A garota de óculos deu uma cotovelada nele, e o repreendeu:
— Quieto. Isso é pergunta de se fazer?
— Está tudo bem — Júlia tranquilizou. — O duelo contra White Snow foi um choque pra mim e o resto da equipe.
— Classes lendárias precisam ser proibidas. — A garota de óculos se revoltou: — Não é justo uma pessoa possuir uma classe exclusiva. Como é que vocês iriam saber o que um duelista pode fazer, vocês não tinham como praticar contra ele antes da semifinal.
Todos na mesa concordaram.
Júlia relembrou daquela fatídica luta. No final restava ela e Dante contra o duelista tido como o melhor do mundo. Eram as semifinais do campeonato, Brasil contra Coréia do Sul. Foi a primeira vez que o país chegou tão perto do título.
Mas tudo foi por água abaixo. White Snow era um monstro em movimentação, leitura de jogo e força bruta. Além da classe exclusiva, ele possuía uma das poucas armas da raridade “relíquia”, um item presenteado apenas aos vencedores do campeonato mundial, uma obra-prima superior a qualquer item lendário dentro do jogo.
Mesmo assim a Dark Age tinha se preparado à exaustão estudando as partidas anteriores da Seven Heavens.
Apesar das incontáveis horas de preparação, o sonho do título ruiu quando White Show matou Júlia e finalizou Dante em um 1v1. A frustração da derrota ainda pesava, a dor de ter decepcionado seu time era grande, e ainda machucava.
A lembrança do fracasso a deixou triste, e quando a garota dos óculos percebeu, tentou reconfortar:
— Instrutora. A culpa não foi sua, ele trapaceou.
Outra garota acrescentou:
— A gente te ama, você é nossa inspiração.
Os comentários de suas alunas eram tão bobos e fofos, mas tão sinceros, que Júlia não conseguiu conter o sorriso se formando em seus lábios, então ela agradeceu dizendo em tom de brincadeira:
— Amanda, Nathália, vocês só estão puxando meu saco para eu passar vocês duas no teste de hoje, não é mesmo?

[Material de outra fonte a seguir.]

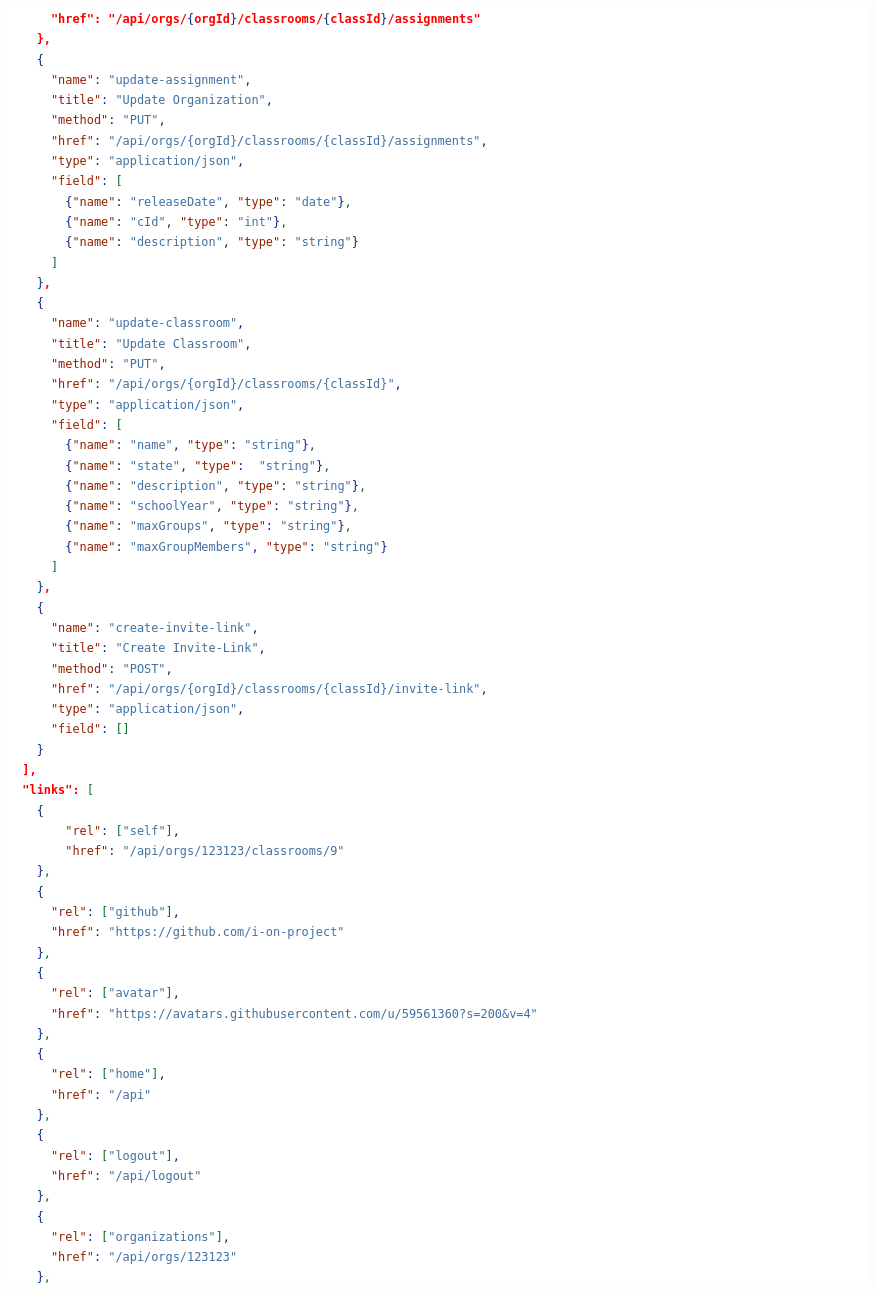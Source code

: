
 ```json
      "href": "/api/orgs/{orgId}/classrooms/{classId}/assignments"
    },
    {
      "name": "update-assignment",
      "title": "Update Organization",
      "method": "PUT",
      "href": "/api/orgs/{orgId}/classrooms/{classId}/assignments",
      "type": "application/json",
      "field": [
        {"name": "releaseDate", "type": "date"},
        {"name": "cId", "type": "int"},
        {"name": "description", "type": "string"}
      ]
    },
    {
      "name": "update-classroom",
      "title": "Update Classroom",
      "method": "PUT",
      "href": "/api/orgs/{orgId}/classrooms/{classId}",
      "type": "application/json",
      "field": [
        {"name": "name", "type": "string"},
        {"name": "state", "type":  "string"},
        {"name": "description", "type": "string"},
        {"name": "schoolYear", "type": "string"},
        {"name": "maxGroups", "type": "string"},
        {"name": "maxGroupMembers", "type": "string"}
      ]
    },
    {
      "name": "create-invite-link",
      "title": "Create Invite-Link",
      "method": "POST",
      "href": "/api/orgs/{orgId}/classrooms/{classId}/invite-link",
      "type": "application/json",
      "field": []
    }
  ],
  "links": [
    {
        "rel": ["self"],
        "href": "/api/orgs/123123/classrooms/9"
    },
    {
      "rel": ["github"],
      "href": "https://github.com/i-on-project"
    },
    {
      "rel": ["avatar"],
      "href": "https://avatars.githubusercontent.com/u/59561360?s=200&v=4"
    },
    {
      "rel": ["home"],
      "href": "/api"
    },
    {
      "rel": ["logout"],
      "href": "/api/logout"
    },
    {
      "rel": ["organizations"],
      "href": "/api/orgs/123123"
    },
```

A face das duas meninas enrubesceu, mas elas entraram na brincadeira e riram de si mesmas. Foi nesse clima bem humorado que o almoço prosseguiu até todos na mesa ficarem de barriga cheia.
Os garotos se reuniram e decidiram ir à sala de guerra, assim era chamado o lugar onde os times se reuniam para estudar táticas e estratégias de combate. Já as garotas foram à sala de treinamento para afiar suas técnicas de luta.

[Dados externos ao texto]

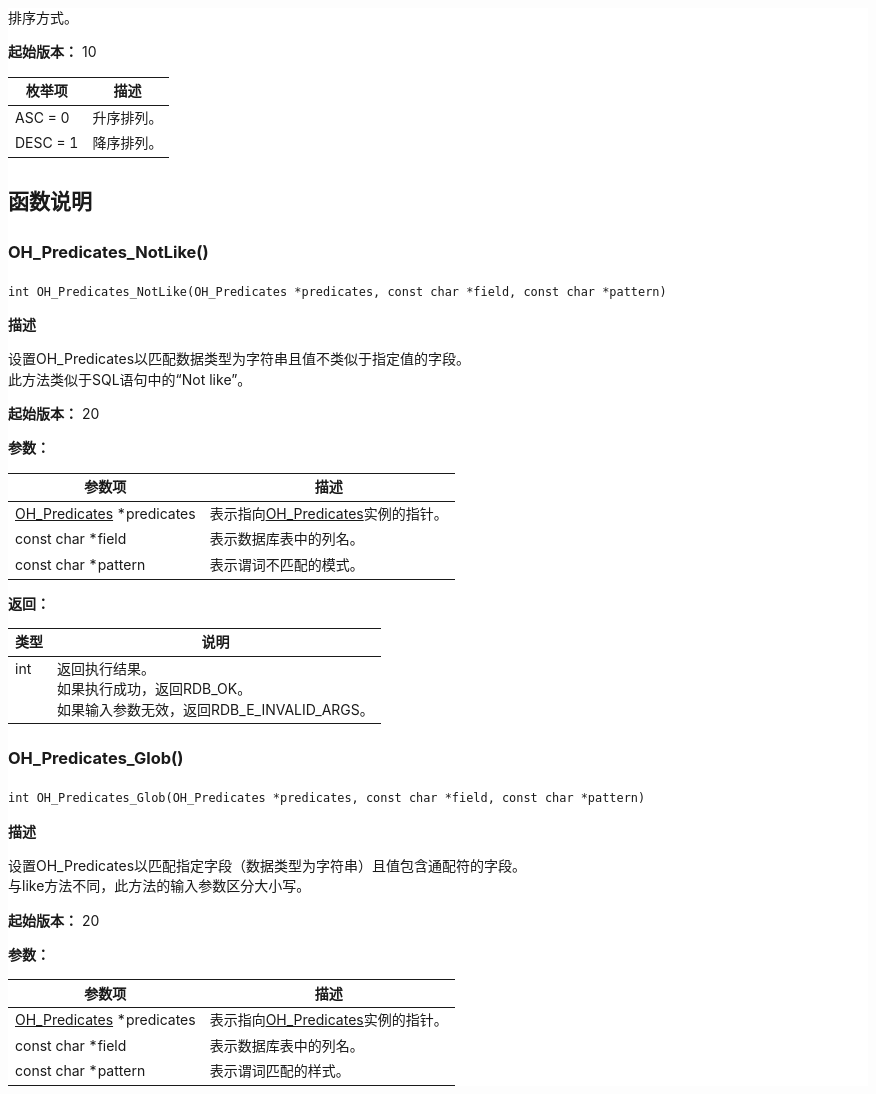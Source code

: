 排序方式。

**起始版本：** 10

| 枚举项   | 描述       |
| -------- | ---------- |
| ASC = 0  | 升序排列。 |
| DESC = 1 | 降序排列。 |


## 函数说明

### OH_Predicates_NotLike()

```
int OH_Predicates_NotLike(OH_Predicates *predicates, const char *field, const char *pattern)
```

**描述**

设置OH_Predicates以匹配数据类型为字符串且值不类似于指定值的字段。<br>此方法类似于SQL语句中的“Not like”。

**起始版本：** 20


**参数：**

| 参数项                                             | 描述                                                       |
| -------------------------------------------------- | ---------------------------------------------------------- |
| [OH_Predicates](capi-rdb-oh-predicates.md) *predicates | 表示指向[OH_Predicates](capi-rdb-oh-predicates.md)实例的指针。 |
| const char *field                                  | 表示数据库表中的列名。                                     |
| const char *pattern                                | 表示谓词不匹配的模式。                                     |

**返回：**

| 类型 | 说明                                                         |
| ---- | ------------------------------------------------------------ |
| int  | 返回执行结果。<br>如果执行成功，返回RDB_OK。<br>如果输入参数无效，返回RDB_E_INVALID_ARGS。 |

### OH_Predicates_Glob()

```
int OH_Predicates_Glob(OH_Predicates *predicates, const char *field, const char *pattern)
```

**描述**

设置OH_Predicates以匹配指定字段（数据类型为字符串）且值包含通配符的字段。<br>与like方法不同，此方法的输入参数区分大小写。

**起始版本：** 20


**参数：**

| 参数项                                             | 描述                                                       |
| -------------------------------------------------- | ---------------------------------------------------------- |
| [OH_Predicates](capi-rdb-oh-predicates.md) *predicates | 表示指向[OH_Predicates](capi-rdb-oh-predicates.md)实例的指针。 |
| const char *field                                  | 表示数据库表中的列名。                                     |
| const char *pattern                                | 表示谓词匹配的样式。                                       |
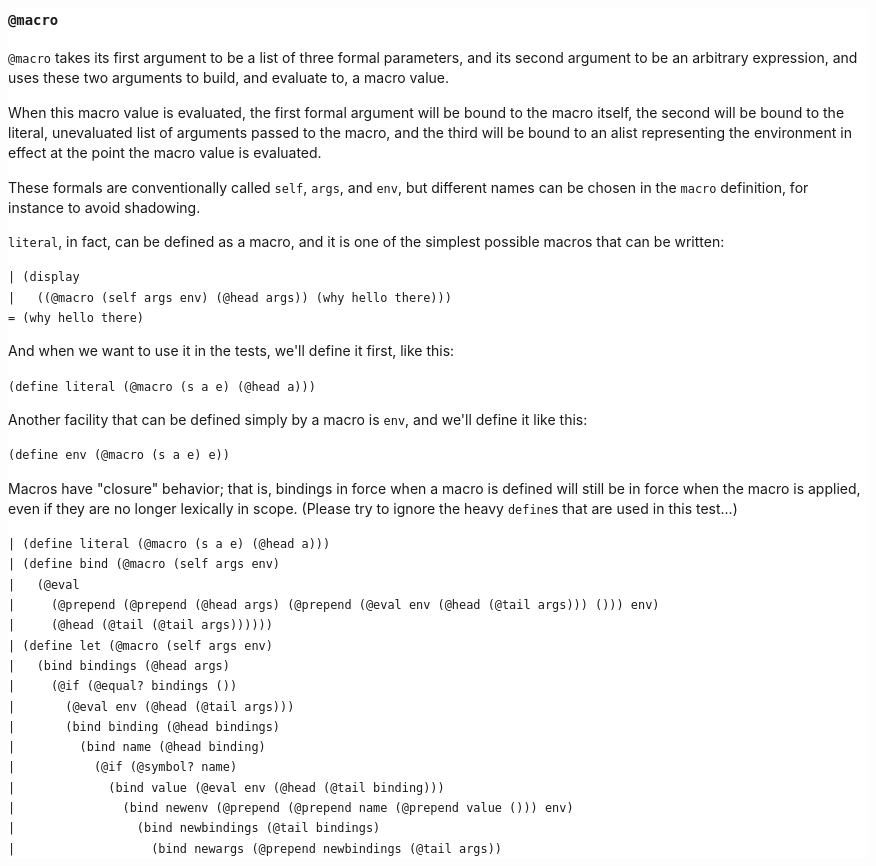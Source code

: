 ### `@macro` ###

`@macro` takes its first argument to be a list of three formal
parameters, and its second argument to be an arbitrary expression,
and uses these two arguments to build, and evaluate to, a macro
value.

When this macro value is evaluated, the first formal argument will
be bound to the macro itself, the second will be bound to the
literal, unevaluated list of arguments passed to the macro, and the
third will be bound to an alist representing the environment in
effect at the point the macro value is evaluated.

These formals are conventionally called `self`, `args`, and `env`,
but different names can be chosen in the `macro` definition, for
instance to avoid shadowing.

`literal`, in fact, can be defined as a macro, and it is one of the
simplest possible macros that can be written:

    | (display
    |   ((@macro (self args env) (@head args)) (why hello there)))
    = (why hello there)

And when we want to use it in the tests, we'll define it first, like
this:

    (define literal (@macro (s a e) (@head a)))

Another facility that can be defined simply by a macro is `env`,
and we'll define it like this:

    (define env (@macro (s a e) e))

Macros have "closure" behavior; that is, bindings in force when a
macro is defined will still be in force when the macro is applied,
even if they are no longer lexically in scope.  (Please try to ignore
the heavy `define`s that are used in this test...)

    | (define literal (@macro (s a e) (@head a)))
    | (define bind (@macro (self args env)
    |   (@eval
    |     (@prepend (@prepend (@head args) (@prepend (@eval env (@head (@tail args))) ())) env)
    |     (@head (@tail (@tail args))))))
    | (define let (@macro (self args env)
    |   (bind bindings (@head args)
    |     (@if (@equal? bindings ())
    |       (@eval env (@head (@tail args)))
    |       (bind binding (@head bindings)
    |         (bind name (@head binding)
    |           (@if (@symbol? name)
    |             (bind value (@eval env (@head (@tail binding)))
    |               (bind newenv (@prepend (@prepend name (@prepend value ())) env)
    |                 (bind newbindings (@tail bindings)
    |                   (bind newargs (@prepend newbindings (@tail args))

Júlia trouxe a caixinha de suco para perto da boca e sugou o restante da bebida pelo canudo, depois correu os olhos para as outras mesas do refeitório, já estavam quase todas vazias, então espiou o Cantinho da Soneca, uma área especial com puffs, tablets e uma estante de livros físicos para os integrantes da equipe relaxarem enquanto a comida desce.
Largado no puff azul estava o capitão do time principal, Cristiano Barbosa, folheando um livro de papel. Era o único da organização a se recusar a ler obras literárias em dispositivos eletrônicos, “É antinatural”, ele sempre dizia.
Júlia se levantou, caminhou até o Cantinho da Soneca, se largou em um puff castanho e cumprimentou Cristiano enquanto seu corpo era absorvido para dentro do puff.
— Boa-tarde, capitão.
Ele tirou os olhos da página do livro para encará-la, em seguida, soprou os longos fios de cabelo que cobriam seu olho esquerdo.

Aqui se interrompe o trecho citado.